Hier würde Ihnen der eine oder andere Debattierer widersprechen: Nicht die rhetorische Brillanz ist in einer Rede letztlich ausschlaggebend, sondern die sachliche Analyse des besten Arguments. Völlig d’accord. Es besteht immer die Gefahr, dass der Redner der Schönheit der eigenen Formulierung erliegt und darüber die Substanz des eigentlichen Arguments aus dem Auge verliert. Deswegen bleibt es zentral, sich erst einmal über die Substanz der Sache und der einzunehmenden Position klar zu werden, bevor man den Diamanten schleift oder in eine schöne Fassung steckt.
Der eigentliche Wert eines Diamanten steigt nicht mit der Fassung, er wird nur schöner präsentiert. Der Einstiegssatz des besten Finalredners in Münster war eine perfekte Fassung – ein ear catcher: Er bat explizit darum, von Applaus nach seiner Rede abzusehen und hatte damit sofort die Aufmerksamkeit bevor er in den eigentlichen argumentativen Teil überging.

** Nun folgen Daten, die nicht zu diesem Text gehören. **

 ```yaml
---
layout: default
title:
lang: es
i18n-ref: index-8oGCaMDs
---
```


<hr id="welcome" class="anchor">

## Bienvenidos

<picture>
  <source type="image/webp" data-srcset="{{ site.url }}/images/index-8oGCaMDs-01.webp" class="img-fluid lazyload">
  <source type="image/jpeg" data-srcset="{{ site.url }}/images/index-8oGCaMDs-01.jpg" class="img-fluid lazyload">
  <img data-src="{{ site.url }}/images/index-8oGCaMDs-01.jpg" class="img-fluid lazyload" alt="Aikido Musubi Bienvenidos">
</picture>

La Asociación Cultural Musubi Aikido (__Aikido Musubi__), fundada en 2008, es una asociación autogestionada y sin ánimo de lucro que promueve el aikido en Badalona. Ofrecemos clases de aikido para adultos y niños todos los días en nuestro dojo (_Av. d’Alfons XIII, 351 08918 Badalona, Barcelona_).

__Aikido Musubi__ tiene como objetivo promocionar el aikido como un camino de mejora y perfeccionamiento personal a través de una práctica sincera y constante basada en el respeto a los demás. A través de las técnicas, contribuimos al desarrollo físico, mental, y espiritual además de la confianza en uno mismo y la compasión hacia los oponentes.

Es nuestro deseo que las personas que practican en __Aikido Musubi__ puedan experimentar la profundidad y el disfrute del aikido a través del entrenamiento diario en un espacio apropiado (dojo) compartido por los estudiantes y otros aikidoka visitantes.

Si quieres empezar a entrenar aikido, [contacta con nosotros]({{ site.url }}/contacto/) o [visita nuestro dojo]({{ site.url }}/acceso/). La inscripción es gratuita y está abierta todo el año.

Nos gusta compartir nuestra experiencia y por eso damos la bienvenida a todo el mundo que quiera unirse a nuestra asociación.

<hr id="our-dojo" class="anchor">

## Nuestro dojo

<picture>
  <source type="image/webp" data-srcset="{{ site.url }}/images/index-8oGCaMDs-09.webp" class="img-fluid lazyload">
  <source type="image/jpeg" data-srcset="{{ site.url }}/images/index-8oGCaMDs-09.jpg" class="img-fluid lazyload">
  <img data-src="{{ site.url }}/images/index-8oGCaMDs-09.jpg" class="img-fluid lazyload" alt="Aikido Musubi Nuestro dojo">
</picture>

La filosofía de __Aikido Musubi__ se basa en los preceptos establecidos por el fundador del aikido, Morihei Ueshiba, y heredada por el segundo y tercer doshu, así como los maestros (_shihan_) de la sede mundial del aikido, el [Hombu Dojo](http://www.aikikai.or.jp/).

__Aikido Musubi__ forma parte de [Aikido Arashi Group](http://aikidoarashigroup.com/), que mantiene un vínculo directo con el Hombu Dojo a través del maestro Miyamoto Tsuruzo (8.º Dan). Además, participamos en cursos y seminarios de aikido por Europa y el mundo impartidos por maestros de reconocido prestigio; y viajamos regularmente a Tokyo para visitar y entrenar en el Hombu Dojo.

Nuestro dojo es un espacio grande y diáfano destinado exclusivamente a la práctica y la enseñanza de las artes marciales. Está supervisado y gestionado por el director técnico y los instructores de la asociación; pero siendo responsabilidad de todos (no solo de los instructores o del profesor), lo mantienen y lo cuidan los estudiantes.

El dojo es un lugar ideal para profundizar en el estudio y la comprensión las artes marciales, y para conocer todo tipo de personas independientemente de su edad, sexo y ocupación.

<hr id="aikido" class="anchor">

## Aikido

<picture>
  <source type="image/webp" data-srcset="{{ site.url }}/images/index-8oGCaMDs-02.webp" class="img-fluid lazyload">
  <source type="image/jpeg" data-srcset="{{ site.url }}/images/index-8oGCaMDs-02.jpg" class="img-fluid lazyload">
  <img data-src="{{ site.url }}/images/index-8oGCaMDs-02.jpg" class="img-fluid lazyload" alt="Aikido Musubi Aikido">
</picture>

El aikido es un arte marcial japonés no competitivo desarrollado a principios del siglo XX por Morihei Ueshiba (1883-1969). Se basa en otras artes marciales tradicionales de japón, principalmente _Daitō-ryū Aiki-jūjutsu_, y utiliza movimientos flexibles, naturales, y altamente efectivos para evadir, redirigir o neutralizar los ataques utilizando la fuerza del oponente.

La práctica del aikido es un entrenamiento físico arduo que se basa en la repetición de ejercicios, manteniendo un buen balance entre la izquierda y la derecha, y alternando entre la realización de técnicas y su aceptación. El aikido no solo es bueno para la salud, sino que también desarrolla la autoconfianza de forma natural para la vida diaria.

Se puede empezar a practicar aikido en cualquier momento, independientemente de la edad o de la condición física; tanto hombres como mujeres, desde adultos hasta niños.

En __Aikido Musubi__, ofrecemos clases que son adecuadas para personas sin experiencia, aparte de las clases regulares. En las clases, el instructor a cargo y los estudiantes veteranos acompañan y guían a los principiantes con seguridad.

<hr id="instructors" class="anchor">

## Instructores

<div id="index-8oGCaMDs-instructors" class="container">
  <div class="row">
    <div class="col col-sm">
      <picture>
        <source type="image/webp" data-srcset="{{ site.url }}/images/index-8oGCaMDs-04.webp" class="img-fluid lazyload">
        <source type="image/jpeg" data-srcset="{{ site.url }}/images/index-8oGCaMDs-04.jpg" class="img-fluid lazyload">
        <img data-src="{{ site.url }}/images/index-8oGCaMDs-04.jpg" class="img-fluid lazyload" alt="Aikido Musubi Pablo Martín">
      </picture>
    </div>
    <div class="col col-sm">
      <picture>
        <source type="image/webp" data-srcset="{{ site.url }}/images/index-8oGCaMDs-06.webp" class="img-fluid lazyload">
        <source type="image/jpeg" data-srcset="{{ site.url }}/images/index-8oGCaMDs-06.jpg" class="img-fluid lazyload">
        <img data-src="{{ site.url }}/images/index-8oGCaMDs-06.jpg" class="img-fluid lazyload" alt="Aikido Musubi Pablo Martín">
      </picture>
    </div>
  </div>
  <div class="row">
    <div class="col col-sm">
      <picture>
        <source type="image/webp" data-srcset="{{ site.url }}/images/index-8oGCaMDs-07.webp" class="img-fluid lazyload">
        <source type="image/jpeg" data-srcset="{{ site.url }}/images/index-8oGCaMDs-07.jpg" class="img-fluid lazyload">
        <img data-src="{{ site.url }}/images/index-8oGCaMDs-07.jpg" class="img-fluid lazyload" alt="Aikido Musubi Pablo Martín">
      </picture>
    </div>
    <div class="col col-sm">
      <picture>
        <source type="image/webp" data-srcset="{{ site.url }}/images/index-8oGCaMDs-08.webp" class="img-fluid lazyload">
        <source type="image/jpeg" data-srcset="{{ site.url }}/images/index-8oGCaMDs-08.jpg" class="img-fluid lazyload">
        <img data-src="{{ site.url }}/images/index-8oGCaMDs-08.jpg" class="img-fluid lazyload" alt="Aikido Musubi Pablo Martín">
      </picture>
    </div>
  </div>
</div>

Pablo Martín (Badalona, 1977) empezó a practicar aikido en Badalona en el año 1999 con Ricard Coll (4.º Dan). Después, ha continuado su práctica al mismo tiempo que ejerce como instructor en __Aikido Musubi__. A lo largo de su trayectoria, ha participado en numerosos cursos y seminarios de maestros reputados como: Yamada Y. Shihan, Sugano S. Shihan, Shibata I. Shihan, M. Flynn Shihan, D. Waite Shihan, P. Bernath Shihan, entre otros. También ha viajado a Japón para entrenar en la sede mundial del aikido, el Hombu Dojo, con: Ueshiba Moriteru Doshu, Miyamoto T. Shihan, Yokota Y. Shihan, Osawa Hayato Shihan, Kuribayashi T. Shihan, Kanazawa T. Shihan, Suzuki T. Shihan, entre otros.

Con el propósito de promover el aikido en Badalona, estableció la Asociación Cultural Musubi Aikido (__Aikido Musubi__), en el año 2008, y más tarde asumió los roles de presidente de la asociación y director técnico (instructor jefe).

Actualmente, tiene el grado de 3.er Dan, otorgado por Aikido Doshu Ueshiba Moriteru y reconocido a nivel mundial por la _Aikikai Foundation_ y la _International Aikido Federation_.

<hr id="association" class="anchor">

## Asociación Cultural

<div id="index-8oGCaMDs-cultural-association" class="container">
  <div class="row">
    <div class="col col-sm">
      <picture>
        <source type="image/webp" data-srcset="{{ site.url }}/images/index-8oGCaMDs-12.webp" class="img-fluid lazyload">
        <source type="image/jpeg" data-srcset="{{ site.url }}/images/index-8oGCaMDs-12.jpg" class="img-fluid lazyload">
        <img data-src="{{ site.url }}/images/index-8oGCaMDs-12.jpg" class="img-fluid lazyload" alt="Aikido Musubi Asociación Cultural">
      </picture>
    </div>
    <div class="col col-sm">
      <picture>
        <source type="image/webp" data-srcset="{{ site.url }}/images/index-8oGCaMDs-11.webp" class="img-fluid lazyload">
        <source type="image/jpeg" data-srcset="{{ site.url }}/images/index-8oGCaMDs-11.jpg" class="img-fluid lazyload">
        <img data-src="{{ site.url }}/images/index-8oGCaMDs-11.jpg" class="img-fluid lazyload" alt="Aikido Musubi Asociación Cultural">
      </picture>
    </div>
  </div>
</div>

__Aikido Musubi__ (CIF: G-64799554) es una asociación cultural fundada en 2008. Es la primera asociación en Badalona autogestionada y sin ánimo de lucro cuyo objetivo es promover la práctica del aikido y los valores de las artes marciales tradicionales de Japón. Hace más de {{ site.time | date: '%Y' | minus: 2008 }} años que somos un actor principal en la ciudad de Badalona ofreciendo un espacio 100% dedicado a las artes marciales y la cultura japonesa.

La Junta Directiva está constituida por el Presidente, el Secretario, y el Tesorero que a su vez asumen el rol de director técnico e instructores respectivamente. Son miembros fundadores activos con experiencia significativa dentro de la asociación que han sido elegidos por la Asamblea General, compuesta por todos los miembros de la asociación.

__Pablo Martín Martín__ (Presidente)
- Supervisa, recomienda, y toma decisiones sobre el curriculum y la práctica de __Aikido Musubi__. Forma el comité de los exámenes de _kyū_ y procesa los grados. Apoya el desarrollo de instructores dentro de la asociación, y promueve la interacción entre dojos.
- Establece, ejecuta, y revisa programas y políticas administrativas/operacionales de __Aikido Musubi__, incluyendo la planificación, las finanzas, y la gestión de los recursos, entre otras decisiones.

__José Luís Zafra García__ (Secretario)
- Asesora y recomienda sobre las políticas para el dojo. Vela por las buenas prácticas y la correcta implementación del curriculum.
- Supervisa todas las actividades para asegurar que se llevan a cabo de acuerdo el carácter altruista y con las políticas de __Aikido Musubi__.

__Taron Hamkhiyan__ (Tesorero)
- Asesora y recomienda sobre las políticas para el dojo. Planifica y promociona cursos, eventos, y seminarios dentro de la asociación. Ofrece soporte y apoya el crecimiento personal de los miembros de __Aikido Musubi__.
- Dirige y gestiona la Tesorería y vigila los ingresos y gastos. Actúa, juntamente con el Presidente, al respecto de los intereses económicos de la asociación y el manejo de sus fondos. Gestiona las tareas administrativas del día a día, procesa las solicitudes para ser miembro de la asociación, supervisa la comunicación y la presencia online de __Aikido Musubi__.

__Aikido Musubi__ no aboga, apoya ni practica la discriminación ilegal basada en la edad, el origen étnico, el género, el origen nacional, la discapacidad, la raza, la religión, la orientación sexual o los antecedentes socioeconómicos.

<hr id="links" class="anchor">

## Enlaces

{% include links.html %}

Das Debattenformat war Ihnen in Münster nicht neu. 2013 moderierten Sie „Die Debatte“ im ZDF als Alternative zu den zahlreichen Talkshows im deutschen Fernsehen. Die FAZ schrieb damals in der Frühkritik: „So hatte die Sendung alles, was sich der Kritiker so wünscht. Es fehlte nur eins: Die Debatte.“ Was ging schief?
Koll: Vor allem hat vieles funktioniert. Aber die Debatte ist im Fernsehen ein Luxusformat. Wir hätten gerne noch mehr Zeit gehabt für die Debatte, hätten das Publikum noch stärker einbeziehen können. Aber: Zeit ist im Fernsehen eine knappe Ressource. Die BBC, die Erfinderin dieser Fernsehdebatten, sendet das Format auch nicht im Hauptprogramm – und ist damit erfolgreich. Ich könnte mir vorstellen, dass bei uns 3sat ein guter Sender für weitere Debattensendungen wäre.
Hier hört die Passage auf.